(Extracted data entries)
################

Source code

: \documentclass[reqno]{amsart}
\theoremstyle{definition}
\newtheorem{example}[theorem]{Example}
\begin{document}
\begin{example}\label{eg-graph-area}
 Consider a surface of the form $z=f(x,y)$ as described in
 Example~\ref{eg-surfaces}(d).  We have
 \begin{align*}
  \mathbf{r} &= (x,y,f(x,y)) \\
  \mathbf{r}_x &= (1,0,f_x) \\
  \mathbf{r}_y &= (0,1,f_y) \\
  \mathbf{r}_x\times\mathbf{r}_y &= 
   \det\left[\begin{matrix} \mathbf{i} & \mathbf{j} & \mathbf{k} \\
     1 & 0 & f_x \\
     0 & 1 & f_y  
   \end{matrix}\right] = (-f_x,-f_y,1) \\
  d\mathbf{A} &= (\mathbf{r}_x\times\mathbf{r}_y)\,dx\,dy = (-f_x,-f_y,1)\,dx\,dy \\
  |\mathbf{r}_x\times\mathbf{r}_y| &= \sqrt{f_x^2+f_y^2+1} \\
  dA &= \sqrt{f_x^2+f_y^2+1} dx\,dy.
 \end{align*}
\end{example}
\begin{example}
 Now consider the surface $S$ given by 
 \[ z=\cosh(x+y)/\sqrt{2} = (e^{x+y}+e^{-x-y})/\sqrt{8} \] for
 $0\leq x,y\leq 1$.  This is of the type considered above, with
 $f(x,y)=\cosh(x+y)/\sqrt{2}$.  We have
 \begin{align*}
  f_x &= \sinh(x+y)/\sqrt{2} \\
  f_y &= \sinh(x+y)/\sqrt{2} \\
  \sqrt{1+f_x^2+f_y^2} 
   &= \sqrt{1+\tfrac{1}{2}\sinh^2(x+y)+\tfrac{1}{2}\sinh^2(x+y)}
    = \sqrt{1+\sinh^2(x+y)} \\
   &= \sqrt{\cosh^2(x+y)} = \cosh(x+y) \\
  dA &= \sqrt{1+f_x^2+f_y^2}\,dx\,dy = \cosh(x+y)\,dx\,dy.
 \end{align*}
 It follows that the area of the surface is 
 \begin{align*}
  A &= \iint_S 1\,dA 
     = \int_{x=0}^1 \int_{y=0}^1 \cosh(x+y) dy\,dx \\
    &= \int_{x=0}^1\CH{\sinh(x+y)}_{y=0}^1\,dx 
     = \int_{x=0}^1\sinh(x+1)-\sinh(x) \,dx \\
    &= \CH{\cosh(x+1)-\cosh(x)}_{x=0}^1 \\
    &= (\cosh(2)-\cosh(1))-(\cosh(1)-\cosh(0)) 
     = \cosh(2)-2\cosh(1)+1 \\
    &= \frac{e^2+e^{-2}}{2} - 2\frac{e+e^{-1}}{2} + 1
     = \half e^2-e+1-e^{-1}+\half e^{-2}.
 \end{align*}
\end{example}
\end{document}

################

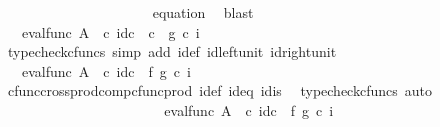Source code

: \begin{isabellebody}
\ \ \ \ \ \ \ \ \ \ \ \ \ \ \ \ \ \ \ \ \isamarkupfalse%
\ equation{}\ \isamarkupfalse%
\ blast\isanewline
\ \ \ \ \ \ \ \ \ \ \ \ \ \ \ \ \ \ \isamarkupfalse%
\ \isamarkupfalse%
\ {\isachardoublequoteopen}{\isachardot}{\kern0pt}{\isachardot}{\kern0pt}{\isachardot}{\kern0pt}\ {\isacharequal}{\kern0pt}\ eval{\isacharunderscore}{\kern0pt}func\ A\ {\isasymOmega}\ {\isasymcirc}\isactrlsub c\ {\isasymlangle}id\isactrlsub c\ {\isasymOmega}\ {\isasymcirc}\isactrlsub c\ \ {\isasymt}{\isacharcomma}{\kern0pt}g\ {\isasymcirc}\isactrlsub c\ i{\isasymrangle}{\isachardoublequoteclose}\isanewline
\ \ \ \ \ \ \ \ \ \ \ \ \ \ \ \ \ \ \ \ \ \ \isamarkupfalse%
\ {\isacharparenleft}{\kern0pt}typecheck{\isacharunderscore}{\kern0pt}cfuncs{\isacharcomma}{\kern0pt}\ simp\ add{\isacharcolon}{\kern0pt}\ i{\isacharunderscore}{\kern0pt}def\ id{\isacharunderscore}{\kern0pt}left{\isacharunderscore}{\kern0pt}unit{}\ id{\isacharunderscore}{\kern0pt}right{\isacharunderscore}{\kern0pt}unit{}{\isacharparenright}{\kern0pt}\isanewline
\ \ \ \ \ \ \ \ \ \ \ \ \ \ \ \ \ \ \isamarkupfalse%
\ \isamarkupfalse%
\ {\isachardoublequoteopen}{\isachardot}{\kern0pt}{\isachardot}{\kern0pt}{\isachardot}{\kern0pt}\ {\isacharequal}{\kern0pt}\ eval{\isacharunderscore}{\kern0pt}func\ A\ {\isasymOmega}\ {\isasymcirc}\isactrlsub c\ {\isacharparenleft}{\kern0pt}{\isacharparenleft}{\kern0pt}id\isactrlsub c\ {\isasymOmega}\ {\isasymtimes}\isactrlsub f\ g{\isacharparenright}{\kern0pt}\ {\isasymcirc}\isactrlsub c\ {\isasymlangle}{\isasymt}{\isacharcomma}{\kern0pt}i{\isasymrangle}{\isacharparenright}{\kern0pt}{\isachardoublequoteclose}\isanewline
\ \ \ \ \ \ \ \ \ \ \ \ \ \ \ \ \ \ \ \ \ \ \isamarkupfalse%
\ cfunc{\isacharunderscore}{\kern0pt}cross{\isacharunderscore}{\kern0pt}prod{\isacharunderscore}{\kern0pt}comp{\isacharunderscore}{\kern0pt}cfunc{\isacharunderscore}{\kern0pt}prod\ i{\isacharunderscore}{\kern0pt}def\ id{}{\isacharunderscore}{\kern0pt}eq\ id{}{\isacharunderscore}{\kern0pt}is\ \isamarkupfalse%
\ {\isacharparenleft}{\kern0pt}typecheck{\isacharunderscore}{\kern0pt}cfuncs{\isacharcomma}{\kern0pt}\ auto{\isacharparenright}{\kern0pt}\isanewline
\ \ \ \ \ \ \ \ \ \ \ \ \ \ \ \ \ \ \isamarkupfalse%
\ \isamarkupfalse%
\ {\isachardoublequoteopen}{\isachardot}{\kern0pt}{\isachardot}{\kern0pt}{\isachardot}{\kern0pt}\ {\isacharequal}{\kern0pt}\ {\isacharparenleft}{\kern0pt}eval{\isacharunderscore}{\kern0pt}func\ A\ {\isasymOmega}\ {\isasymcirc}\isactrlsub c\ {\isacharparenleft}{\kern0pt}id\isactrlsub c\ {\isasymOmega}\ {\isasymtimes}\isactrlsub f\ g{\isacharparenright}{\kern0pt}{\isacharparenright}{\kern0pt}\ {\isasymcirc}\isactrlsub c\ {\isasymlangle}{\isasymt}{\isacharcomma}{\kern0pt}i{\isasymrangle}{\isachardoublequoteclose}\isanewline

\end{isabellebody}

################

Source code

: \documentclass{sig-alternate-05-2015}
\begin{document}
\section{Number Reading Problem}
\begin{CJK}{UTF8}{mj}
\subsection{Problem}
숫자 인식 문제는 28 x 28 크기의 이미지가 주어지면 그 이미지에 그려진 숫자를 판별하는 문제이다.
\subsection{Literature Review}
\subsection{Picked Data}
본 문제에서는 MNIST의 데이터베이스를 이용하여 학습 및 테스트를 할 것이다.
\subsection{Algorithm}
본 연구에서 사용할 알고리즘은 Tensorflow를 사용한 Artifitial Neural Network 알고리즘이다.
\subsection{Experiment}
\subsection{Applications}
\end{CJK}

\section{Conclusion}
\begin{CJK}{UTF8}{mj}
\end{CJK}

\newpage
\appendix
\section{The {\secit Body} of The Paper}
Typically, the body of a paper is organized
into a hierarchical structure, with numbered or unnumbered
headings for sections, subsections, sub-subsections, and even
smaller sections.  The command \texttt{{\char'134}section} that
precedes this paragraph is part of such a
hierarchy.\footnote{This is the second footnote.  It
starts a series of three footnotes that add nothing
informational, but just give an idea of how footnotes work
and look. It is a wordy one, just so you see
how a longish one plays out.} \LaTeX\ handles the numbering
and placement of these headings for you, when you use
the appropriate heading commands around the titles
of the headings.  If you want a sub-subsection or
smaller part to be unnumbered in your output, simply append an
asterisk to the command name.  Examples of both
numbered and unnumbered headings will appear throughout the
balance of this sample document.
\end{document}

################

• [ACTIVITY]:
Scanning the data above, copy out every line where "unnumbered" is found.

• [TASK RESPONSE]:
into a hierarchical structure, with numbered or unnumbered
smaller part to be unnumbered in your output, simply append an
numbered and unnumbered headings will appear throughout the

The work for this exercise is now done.